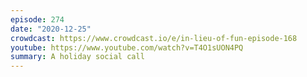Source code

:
 ```yaml
---
episode: 274
date: "2020-12-25"
crowdcast: https://www.crowdcast.io/e/in-lieu-of-fun-episode-168
youtube: https://www.youtube.com/watch?v=T4O1sUON4PQ
summary: A holiday social call
---
```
^^^^
* [DIRECTIONS FOR THIS TASK]
What is needed is an exact repeat of every entry above, with the pictures left out.

* [RESULT FOR THIS TASK]
Source code

:
 ```yaml
---
episode: 274
date: "2020-12-25"
crowdcast: https://www.crowdcast.io/e/in-lieu-of-fun-episode-168
youtube: https://www.youtube.com/watch?v=T4O1sUON4PQ
summary: A holiday social call
---
```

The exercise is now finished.